• [DIRECTIONS FOR THIS TASK]
Please return every line below that contains the string "elimination".

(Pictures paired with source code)
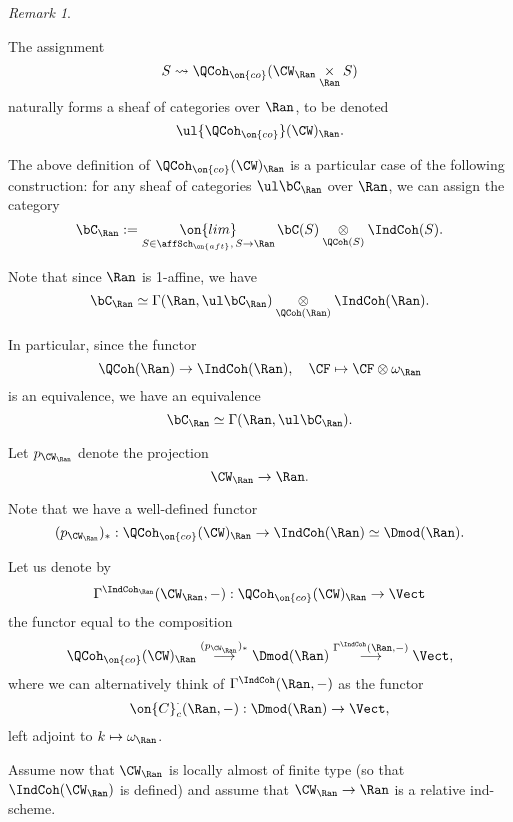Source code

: \documentclass[9pt]{amsart}
\theoremstyle{remark}
\newtheorem{rem}[subsubsection]{Remark}
\theoremstyle{definition}
\theoremstyle{remark}
\newcommand{\secref}[1]{Sect.~\ref{#1}}
\numberwithin{equation}{section}
\begin{document}
\begin{rem} \label{r:QCoh* as a sheaf of cats}

The assignment 
$$S\rightsquigarrow \QCoh_{\on{co}}(\CW_\Ran\underset{\Ran}\times S)$$
naturally forms a sheaf of categories over $\Ran$, to be denoted
$$\ul{\QCoh_{\on{co}}}(\CW)_\Ran.$$

The above definition of $\QCoh_{\on{co}}(\CW)_\Ran$ is a particular case of the following construction: 
for any sheaf of categories $\ul\bC_\Ran$ over $\Ran$, we can assign the category
$$\bC_\Ran:=\underset{S\in \affSch_{\on{aft}},\,S\to \Ran}{\on{lim}}\, \bC(S)\underset{\QCoh(S)}\otimes \IndCoh(S).$$

Note that since $\Ran$ is 1-affine, we have
$$\bC_\Ran\simeq \Gamma(\Ran,\ul\bC_\Ran)\underset{\QCoh(\Ran)}\otimes \IndCoh(\Ran).$$

In particular, since the functor
$$\QCoh(\Ran)\to \IndCoh(\Ran), \quad \CF\mapsto \CF\otimes \omega_\Ran$$
is an equivalence, we have an equivalence
$$\bC_\Ran\simeq \Gamma(\Ran,\ul\bC_\Ran).$$

\end{rem} 





\sssec{}

Let $p_{\CW_\Ran}$ denote the projection
$$\CW_\Ran\to \Ran.$$

Note that we have a well-defined functor
$$(p_{\CW_\Ran})_*:\QCoh_{\on{co}}(\CW)_\Ran \to \IndCoh(\Ran)\simeq \Dmod(\Ran).$$

Let us denote by 
$$\Gamma^{\IndCoh_\Ran}(\CW_\Ran,-):\QCoh_{\on{co}}(\CW)_\Ran\to \Vect$$
the functor equal to the composition
$$\QCoh_{\on{co}}(\CW)_\Ran \overset{(p_{\CW_\Ran})_*}\longrightarrow \Dmod(\Ran) \overset{\Gamma^{\IndCoh}(\Ran,-)}\longrightarrow \Vect,$$
where we can alternatively think of $\Gamma^{\IndCoh}(\Ran,-)$ as the functor
$$\on{C}^\cdot_c(\Ran,-):\Dmod(\Ran)\to \Vect,$$
left adjoint to $k\mapsto \omega_{\Ran}$. 

%

\sssec{} \label{sss:IndCoh to iQCoh/Ran}

Assume now that $\CW_\Ran$ is locally almost of finite type (so that $\IndCoh(\CW_\Ran)$ is defined) 
and assume that $\CW_\Ran\to \Ran$ is a relative ind-scheme. 
\end{document}
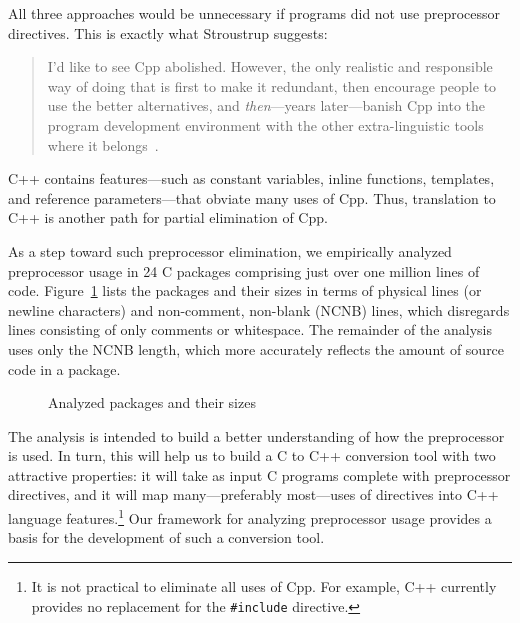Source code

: \documentclass[11pt]{article}
\begin{document}
All three approaches would be unnecessary if programs did not use
preprocessor directives.  This is exactly what Stroustrup suggests:
\begin{quote}
  I'd like to see Cpp abolished.  However, the only realistic and
  responsible way of doing that is first to make it redundant, then
  encourage people to use the better alternatives, and {\em then\/}---years
  later---banish Cpp into the program development environment with the
  other extra-linguistic tools where it
  belongs~\cite[p.~426]{Stroustrup-DesignEvolution}.
\end{quote}
C++ contains features---such as constant variables, inline functions,
templates, and reference parameters---that obviate many uses of Cpp.  Thus,
translation to C++
is another path for partial elimination of Cpp.  


As a step toward such preprocessor elimination, we empirically analyzed
preprocessor usage in 24 C packages comprising just over one million lines
of code.  Figure~\ref{fig:packages} lists the packages and their sizes in
terms of physical lines (or newline characters) and non-comment, non-blank
(NCNB) lines, which disregards lines consisting of only comments or
whitespace.  The remainder of the analysis uses only the NCNB length, which
more accurately reflects the amount of source code in a package.

\begin{figure}
\centering
{\small
  \setlength{\tabcolsep}{.25em}
  
}
\caption{Analyzed packages and their sizes}
\label{fig:packages}
\end{figure}

The analysis is intended to build a better understanding of how the
preprocessor is used.  In turn, this will help us to build a C to C++
conversion tool with two attractive properties: it will take as input C
programs complete with preprocessor directives, and it will map
many---preferably most---uses of directives into C++ language
features.\footnote{It is not practical to eliminate all uses of Cpp.  For
  example, C++ currently provides no replacement for the {\tt \#include}
  directive.} Our framework for analyzing preprocessor usage provides a
basis for the development of such a conversion tool.
\end{document}
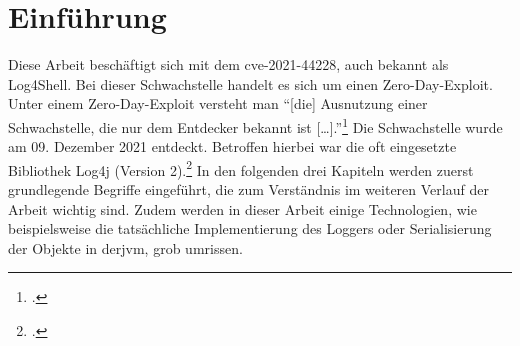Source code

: 
\section{Einführung}\label{sec:einfuhrung}
Diese Arbeit beschäftigt sich mit dem \gls{cve}-2021-44228, auch bekannt als Log4Shell.
Bei dieser Schwachstelle handelt es sich um einen Zero-Day-Exploit.
Unter einem Zero-Day-Exploit versteht man ``[die] Ausnutzung einer Schwachstelle, die nur dem Entdecker bekannt ist [\ldots].''\footcite{bsizeroday}
Die Schwachstelle wurde am 09. Dezember 2021 entdeckt.
Betroffen hierbei war die oft eingesetzte Bibliothek Log4j (Version 2).\footcite{lunasec}
In den folgenden drei Kapiteln werden zuerst grundlegende Begriffe eingeführt, die zum Verständnis im weiteren Verlauf der Arbeit wichtig sind.
Zudem werden in dieser Arbeit einige Technologien, wie beispielsweise die tatsächliche Implementierung des Loggers oder Serialisierung der Objekte in der\gls{jvm}, grob umrissen.




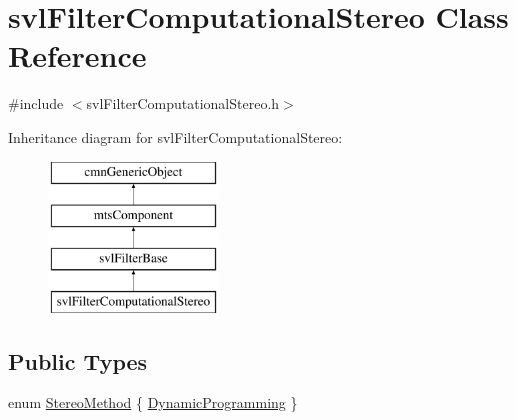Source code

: \hypertarget{classsvl_filter_computational_stereo}{\section{svl\-Filter\-Computational\-Stereo Class Reference}
\label{classsvl_filter_computational_stereo}
}


{\ttfamily \#include $<$svl\-Filter\-Computational\-Stereo.\-h$>$}

Inheritance diagram for svl\-Filter\-Computational\-Stereo\-:\begin{figure}[H]
\begin{center}
\leavevmode
\includegraphics[height=4.000000cm]{d8/d92/classsvl_filter_computational_stereo}
\end{center}
\end{figure}
\subsection*{Public Types}
\begin{DoxyCompactItemize}
\item 
enum \hyperlink{classsvl_filter_computational_stereo_aa424620e36780b986f928099b25f0e91}{Stereo\-Method} \{ \hyperlink{classsvl_filter_computational_stereo_aa424620e36780b986f928099b25f0e91a32b3649abc4439568d16df5fb44579df}{Dynamic\-Programming}
 \}
\end{DoxyCompactItemize}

• [SOLUTION]
is another path for partial elimination of Cpp.  
As a step toward such preprocessor elimination, we empirically analyzed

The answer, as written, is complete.